Let me just say, to die for! Venezuelan guasacaca, a bright, tangy sauce made from avocados, herbs and mild green chilies, is a standard accompaniment to grilled meats and chicken, and it is amazing. Here, we simply roast bone-in chicken thighs and/or breasts in a hot oven—it’s that simple. The cool, creamy avocado sauce is a perfect contrast to the golden brown, crisp-skinned meat.
We used a combination of breasts and thighs, and if you do the same, cut the breast halves in half again so they are uniform size to the thighs. The jalapeño, even though quite large, provided just a slight bit of heat because it was seeded and stemmed.
If you so choose, make the accompanying basmati rice dish. The grains do not stick together making it light and fluffy, and is a wonderful pairing with the chicken. Each dish taking about the same amount of time to cook.
3 lbs. bone-in, skin-on chicken thighs OR breasts OR a combination, trimmed and patted dry
4 Tbsp. extra-virgin olive oil, divided
Kosher salt and ground black pepper
2 ripe avocados, halved, pitted and peeled
1 1/2 cups lightly packed cilantro OR flat-leaf parsley, plus extra chopped, to serve
1 jalapeño chili, stemmed and seeded
1/2 medium white onion, roughly chopped
3 Tbsp. white vinegar
Optional garnish: Lime wedges OR crumbled queso fresco OR chopped pickled jalapeños OR a combination
Heat the oven to 450°F with a rack in the middle position.

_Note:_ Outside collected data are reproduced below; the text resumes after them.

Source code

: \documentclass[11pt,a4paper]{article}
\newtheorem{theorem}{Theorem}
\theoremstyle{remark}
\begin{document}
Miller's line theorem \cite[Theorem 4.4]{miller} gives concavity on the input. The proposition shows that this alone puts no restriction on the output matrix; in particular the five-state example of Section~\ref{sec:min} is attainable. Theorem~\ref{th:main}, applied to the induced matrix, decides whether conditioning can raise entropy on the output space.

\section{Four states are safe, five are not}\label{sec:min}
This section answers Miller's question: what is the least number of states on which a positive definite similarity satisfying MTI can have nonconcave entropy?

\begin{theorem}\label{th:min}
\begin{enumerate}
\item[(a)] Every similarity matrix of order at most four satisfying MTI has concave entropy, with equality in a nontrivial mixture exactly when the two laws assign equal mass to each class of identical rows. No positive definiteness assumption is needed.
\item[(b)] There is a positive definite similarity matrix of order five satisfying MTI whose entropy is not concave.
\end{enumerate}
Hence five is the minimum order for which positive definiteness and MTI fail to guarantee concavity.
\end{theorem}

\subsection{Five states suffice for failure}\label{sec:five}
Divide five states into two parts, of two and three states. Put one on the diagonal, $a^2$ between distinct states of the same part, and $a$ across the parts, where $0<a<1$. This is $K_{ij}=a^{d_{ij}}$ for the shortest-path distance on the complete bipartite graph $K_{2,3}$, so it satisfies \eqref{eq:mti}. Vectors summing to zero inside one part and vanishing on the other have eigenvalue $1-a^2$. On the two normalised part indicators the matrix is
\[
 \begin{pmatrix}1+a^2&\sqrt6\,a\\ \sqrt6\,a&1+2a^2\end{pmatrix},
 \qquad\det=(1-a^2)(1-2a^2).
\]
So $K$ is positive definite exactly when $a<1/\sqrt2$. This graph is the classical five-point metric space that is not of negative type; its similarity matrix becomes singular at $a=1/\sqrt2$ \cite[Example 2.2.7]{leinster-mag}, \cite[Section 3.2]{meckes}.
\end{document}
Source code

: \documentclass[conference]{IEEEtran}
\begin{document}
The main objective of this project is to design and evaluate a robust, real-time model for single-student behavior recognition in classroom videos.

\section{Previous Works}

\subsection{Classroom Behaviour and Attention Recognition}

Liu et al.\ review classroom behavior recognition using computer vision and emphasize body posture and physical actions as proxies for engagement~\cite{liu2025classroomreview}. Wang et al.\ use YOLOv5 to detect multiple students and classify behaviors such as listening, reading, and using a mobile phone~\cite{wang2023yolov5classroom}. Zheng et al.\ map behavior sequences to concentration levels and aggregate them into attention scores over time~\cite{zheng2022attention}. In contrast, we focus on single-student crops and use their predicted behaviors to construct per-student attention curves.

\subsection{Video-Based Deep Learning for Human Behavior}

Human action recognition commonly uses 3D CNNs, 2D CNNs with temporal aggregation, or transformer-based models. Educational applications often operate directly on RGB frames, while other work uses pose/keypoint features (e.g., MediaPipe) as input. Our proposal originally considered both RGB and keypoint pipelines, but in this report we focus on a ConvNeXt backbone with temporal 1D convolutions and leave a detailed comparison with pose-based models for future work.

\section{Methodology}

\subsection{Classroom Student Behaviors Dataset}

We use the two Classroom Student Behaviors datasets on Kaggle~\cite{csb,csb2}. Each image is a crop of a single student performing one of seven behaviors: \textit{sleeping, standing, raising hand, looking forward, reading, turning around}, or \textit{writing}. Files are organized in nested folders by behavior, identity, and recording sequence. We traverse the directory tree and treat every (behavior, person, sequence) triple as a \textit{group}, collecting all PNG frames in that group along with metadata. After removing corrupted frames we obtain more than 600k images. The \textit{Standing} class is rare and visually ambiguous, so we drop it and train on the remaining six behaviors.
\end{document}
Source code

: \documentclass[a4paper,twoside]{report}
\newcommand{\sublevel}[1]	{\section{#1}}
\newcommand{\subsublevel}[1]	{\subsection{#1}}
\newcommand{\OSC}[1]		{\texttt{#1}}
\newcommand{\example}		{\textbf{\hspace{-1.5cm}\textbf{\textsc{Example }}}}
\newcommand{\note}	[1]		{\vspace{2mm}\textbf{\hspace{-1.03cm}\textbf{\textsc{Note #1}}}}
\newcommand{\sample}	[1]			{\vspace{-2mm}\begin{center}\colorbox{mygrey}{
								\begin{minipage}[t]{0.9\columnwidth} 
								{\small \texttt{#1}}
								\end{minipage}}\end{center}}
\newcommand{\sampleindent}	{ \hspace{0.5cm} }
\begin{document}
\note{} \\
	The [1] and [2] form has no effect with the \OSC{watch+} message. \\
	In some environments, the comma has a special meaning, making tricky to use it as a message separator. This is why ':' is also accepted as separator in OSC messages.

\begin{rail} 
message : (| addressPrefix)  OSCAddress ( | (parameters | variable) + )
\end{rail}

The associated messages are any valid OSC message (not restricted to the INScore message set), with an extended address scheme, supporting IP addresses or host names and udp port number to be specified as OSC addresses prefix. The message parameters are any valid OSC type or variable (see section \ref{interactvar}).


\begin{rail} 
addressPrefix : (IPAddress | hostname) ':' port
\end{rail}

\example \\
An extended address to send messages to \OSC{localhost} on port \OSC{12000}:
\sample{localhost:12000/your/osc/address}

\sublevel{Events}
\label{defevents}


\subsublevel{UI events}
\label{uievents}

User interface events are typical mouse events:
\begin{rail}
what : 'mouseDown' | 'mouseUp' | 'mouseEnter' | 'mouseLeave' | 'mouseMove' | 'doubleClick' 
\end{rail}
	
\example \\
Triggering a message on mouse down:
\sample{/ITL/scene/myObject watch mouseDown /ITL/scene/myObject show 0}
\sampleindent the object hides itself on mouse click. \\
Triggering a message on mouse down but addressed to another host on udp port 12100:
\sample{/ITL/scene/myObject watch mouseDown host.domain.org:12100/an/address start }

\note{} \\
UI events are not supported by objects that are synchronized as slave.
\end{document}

On a rimmed baking sheet, toss the chicken with 2 tablespoons of the oil, then season with salt and pepper. Arrange skin side up and roast until the thickest part of the breast (if using) reaches about 160°F and the thickest part of the largest thigh (if using) reaches about 175°F, 30 to 40 minutes.
Remove from the oven and let rest for 10 minutes.
Meanwhile, in a food processor, combine the avocados, cilantro, jalapeño, onion, vinegar, remaining 2 tablespoons oil and ¼ teaspoon each salt and pepper. Process until smooth, 1 to 2 minutes.
Transfer the chicken to a platter and pour over any accumulated juices. Sprinkle with chopped cilantro and serve with the sauce.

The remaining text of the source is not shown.